- The Washington Times - Monday, November 10, 2008

Bruises are still tender from the Democrat drubbing Republicans took on Tuesday. The bad news is there’s plenty more where that came from, only this time from within.

Less than 12 hours following the California returns, congressional and party leaders huddled separately in basements and on impromptu conference calls and began plotting a way out of this deep, yawning ditch they’ve managed to drive the party bus into. Perhaps there was less plotting and more commiserating.

There’s no question the Grand Old Party is now wandering in the wilderness, but unlike the scores of conservative soothsayers who will want to look over their collective shoulder and blame the McCain campaign or the political arms of the party such as the Republican National Committee, I will not. The party’s problems run deeper and wider than that.

Sen. John McCain has nothing to do with this nosedive. The party was headed in that direction long before he came on the scene to run for president. I do believe, however, that a McCain administration would have continued many of the behaviors that contributed to the predicament they find themselves in. Fifty percent of Americans felt the same way; and they said as much when they told exit pollsters on election night that they believed Mr. McCain would continue the policies of President Bush.

For the good of the country, we need a Republican Renaissance - a rebirth of ideas, people and plans to address the changing needs of everyday Americans. Now, I’m not going to pretend to offer specific policy proposals. Frankly, they promise only to treat the symptoms of something larger that is wrong with the party. Judging by what happened in the wake of 2006, Republicans didn’t learn anything. No, what needs to begin today is a fresh perspective that folds in the challenges of living in this country, the concerns, the fears for one’s safety and the hopes of a better life as well.

Those words may seem like amorphous, lofty platitudes. Republicans may counter, “How does a party establish policy positions based on that?” That’s exactly the problem. Republicans have spent too much time focused on the content of bills and laws, and not enough on those it would impact and affect.How can voters ever begin to identify with a political party that doesn’t first identify with them?

More than ever, this new perspective holds a calling for conservatives as well. We know “Republican” and “conservative” are not synonymous terms. I respect that; always will.
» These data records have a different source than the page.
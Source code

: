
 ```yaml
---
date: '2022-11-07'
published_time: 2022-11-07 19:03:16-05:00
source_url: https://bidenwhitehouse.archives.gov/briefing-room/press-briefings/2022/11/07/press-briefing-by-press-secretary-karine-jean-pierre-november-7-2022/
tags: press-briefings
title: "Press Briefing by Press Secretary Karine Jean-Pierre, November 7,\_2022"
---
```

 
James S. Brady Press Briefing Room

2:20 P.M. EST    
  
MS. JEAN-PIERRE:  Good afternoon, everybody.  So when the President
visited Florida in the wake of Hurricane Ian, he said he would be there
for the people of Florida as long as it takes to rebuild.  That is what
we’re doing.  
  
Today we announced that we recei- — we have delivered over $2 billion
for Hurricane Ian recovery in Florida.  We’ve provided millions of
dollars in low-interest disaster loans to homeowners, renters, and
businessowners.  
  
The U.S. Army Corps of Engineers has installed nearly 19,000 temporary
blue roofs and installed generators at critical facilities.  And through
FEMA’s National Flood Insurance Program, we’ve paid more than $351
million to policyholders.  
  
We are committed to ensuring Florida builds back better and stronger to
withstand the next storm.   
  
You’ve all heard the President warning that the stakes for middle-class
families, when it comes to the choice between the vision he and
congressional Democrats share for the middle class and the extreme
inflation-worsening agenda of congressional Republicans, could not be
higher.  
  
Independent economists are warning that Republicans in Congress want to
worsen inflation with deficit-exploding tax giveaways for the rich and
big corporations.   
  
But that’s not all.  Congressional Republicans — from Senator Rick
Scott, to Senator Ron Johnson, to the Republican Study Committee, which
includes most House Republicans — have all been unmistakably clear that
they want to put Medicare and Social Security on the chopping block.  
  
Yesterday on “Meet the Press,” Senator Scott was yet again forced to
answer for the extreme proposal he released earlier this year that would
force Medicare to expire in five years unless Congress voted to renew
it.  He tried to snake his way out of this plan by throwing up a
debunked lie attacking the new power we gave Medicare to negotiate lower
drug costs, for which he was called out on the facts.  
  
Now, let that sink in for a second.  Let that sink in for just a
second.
But this new calling goes beyond simply defending a neatly designed construct, such as the “values voter.” That person does not exist as we knew him/her five years ago.

We are supposedly experts in what conservatism truly means: less government, personal responsibility and accountability, rugged individualism (where a person should rise and fall on his own merit), and faithfulness to God our father and our earthly brothers and sisters. In the latter we must have a better and more tolerant understanding and relationship with everyday human beings and the constant and demanding issues they struggle against.

Here’s what conservatism doesn’t mean - but brace yourself, because I’m about to commit what some liken to political heresy. Conservatism of the future cannot keep appealing to the past for its ideas and vision. Ronald Reagan was a great president, in the top celestial echelons of history. Yet I’m not convinced Ronald Reagan would be the same president today that he was nearly three decades ago. The world has changed, our economy has changed, even our people have changed. Yes, the Reagan principles of limited government, individualism, and even his monetarist views of a strong dollar are still viable, but folks, we need a new standard bearer.

To appeal to a man who served in the White House before many voters this year were even born is nostalgic at best, and political folly at worst. It’s also a poorly constructed crutch that serves to dampen the creative juices in the Republican ranks. I refuse to believe that no Republican has developed an innovative public policy idea that he couldn’t directly tie back to the Reagan administration. In fact, I know they have. Look at George Allen and his parole abolition reforms while governor of Virginia. At a time in the early ‘90s when crime was rampant and apologists wrung their hands, Mr. Allen took a bold step, put his political neck on the line and enacted truth-in-sentencing laws. He didn’t have to invoke the Republican pantheon to get credit (or even permission) for that move. He simply did the right thing.

For the past few years, however, the Republican idea factory has shuttered its doors.

A new direction for the Republican Party also means trusting your base will remain loyal.

Noticed I had not mentioned the Democratic Party. It is irrelevant to this conversation, and that, too, has been the Republican Party - defining success for American families by defeating the other party. I can’t count how many times I heard Republicans say, “If they’re losing, then we’re winning.” That’s a great strategy if you’re fighting Philistines in the 12th Century B.C., but it won’t work today.

Armstrong Williams’ column for The Washington Times appears on Mondays.